Records excerpted from a collection
Segment Open

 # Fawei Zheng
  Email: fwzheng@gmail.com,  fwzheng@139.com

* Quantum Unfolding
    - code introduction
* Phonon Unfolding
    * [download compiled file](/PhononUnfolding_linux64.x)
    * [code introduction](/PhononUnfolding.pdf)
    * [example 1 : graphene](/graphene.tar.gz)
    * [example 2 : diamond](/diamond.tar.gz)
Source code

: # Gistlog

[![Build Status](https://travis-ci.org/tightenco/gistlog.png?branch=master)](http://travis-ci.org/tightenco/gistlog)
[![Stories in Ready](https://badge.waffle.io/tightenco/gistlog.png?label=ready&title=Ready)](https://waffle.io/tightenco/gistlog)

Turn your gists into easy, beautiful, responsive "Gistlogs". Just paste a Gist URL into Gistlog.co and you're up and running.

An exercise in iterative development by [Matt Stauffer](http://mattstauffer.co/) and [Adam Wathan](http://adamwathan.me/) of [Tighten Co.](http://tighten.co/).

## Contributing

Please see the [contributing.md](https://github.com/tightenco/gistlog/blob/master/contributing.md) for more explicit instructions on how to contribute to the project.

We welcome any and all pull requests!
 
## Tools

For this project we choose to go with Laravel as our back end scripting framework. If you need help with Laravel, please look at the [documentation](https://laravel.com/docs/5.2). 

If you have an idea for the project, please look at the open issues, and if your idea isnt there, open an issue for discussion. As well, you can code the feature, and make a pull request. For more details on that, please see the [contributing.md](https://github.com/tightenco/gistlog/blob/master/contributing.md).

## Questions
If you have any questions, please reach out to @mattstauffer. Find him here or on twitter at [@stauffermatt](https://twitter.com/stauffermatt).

Segment Closed
Segment Open

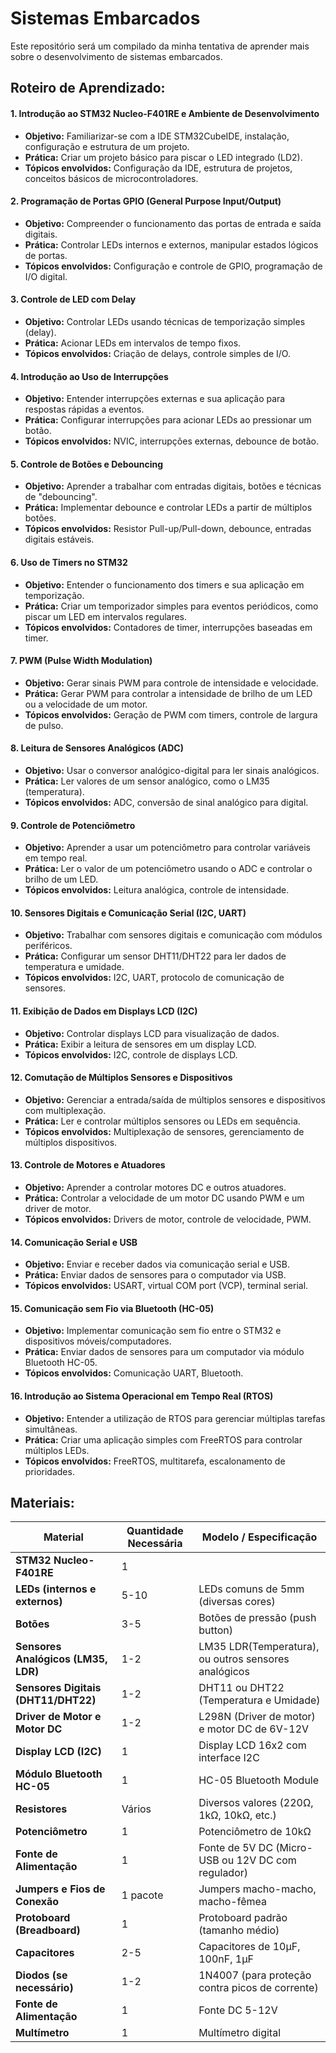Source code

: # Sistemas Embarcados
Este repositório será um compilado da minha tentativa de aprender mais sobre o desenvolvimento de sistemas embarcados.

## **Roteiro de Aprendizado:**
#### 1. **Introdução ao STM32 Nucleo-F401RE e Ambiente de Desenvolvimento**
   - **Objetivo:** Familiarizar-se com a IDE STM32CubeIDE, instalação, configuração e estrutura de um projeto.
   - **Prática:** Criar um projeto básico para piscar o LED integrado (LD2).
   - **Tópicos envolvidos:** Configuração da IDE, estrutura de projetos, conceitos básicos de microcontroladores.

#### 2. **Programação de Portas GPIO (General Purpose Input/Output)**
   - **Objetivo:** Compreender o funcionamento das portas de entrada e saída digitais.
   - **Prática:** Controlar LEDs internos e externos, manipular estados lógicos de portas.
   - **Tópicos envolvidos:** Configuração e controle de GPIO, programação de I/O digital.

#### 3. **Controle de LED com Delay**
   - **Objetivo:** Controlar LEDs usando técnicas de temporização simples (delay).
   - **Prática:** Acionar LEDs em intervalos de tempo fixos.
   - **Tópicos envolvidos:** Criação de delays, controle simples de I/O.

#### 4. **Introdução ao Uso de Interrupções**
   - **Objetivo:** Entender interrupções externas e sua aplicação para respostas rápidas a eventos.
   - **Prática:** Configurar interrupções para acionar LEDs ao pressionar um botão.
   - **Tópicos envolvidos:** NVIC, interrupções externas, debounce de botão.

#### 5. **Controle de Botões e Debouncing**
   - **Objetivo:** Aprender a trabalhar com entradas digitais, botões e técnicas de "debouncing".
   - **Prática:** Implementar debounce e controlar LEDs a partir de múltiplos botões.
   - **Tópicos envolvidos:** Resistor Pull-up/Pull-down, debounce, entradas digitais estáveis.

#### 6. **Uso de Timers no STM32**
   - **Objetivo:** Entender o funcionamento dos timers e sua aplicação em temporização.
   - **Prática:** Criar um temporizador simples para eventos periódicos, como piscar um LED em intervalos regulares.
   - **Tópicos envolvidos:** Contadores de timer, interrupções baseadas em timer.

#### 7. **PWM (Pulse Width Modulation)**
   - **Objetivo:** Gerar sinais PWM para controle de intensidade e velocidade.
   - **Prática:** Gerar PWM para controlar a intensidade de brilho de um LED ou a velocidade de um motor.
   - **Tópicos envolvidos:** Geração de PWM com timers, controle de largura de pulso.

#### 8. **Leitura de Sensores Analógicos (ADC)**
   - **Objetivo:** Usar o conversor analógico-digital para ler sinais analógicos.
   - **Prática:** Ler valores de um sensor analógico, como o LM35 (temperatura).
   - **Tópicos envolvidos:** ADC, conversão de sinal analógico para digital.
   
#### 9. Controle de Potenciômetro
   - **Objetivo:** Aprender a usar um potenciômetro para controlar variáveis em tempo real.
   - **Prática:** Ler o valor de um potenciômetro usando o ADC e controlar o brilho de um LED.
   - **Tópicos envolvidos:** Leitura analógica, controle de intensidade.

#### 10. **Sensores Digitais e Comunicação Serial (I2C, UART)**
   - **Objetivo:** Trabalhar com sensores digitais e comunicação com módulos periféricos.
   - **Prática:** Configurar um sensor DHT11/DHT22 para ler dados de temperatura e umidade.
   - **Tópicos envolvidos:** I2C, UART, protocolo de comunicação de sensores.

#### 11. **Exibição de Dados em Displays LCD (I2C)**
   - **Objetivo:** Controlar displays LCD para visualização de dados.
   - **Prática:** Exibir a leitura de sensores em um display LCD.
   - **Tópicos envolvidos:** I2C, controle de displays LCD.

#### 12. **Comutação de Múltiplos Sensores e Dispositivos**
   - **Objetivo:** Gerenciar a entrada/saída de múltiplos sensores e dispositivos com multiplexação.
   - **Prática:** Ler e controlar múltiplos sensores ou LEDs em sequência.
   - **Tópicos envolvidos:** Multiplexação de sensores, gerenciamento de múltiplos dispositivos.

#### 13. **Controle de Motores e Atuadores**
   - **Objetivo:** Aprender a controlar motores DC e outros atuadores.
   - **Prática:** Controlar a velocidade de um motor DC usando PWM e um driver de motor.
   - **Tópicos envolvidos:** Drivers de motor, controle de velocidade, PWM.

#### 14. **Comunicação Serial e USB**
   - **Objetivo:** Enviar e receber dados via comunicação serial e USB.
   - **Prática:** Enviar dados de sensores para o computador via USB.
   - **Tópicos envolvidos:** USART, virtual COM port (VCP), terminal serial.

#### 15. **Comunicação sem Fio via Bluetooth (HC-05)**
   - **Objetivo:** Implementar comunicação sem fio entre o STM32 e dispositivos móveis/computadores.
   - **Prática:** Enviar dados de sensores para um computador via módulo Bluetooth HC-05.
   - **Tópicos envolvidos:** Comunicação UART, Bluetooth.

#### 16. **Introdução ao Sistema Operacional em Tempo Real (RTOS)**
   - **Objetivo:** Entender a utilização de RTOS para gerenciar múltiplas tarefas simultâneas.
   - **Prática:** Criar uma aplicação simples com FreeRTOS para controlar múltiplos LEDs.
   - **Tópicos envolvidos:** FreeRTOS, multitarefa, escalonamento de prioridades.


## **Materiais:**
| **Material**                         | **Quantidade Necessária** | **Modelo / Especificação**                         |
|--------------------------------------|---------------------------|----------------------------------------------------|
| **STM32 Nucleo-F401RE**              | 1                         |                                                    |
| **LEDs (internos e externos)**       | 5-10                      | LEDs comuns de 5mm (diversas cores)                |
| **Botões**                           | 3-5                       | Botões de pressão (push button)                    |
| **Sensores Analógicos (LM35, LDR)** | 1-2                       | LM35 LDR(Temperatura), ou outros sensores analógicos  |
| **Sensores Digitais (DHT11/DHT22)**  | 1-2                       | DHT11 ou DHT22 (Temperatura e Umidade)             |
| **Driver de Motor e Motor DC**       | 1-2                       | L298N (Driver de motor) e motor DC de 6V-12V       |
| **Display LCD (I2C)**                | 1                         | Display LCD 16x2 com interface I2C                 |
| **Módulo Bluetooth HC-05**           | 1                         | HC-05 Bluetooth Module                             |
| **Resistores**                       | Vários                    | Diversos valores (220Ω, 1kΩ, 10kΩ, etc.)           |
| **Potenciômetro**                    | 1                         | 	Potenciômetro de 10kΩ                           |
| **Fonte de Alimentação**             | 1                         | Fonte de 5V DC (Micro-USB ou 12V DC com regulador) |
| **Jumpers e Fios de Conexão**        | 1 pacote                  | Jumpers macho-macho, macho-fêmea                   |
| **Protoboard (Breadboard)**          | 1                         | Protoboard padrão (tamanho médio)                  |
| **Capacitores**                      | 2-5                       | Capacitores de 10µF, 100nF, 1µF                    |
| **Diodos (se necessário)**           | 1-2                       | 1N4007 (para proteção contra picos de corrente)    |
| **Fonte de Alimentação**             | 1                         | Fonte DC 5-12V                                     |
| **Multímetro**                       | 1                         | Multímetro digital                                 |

Segment Closed

In the data above, which lines have "Alimentação"? Report each of them.

Response:
| **Fonte de Alimentação**             | 1                         | Fonte de 5V DC (Micro-USB ou 12V DC com regulador) |
| **Fonte de Alimentação**             | 1                         | Fonte DC 5-12V                                     |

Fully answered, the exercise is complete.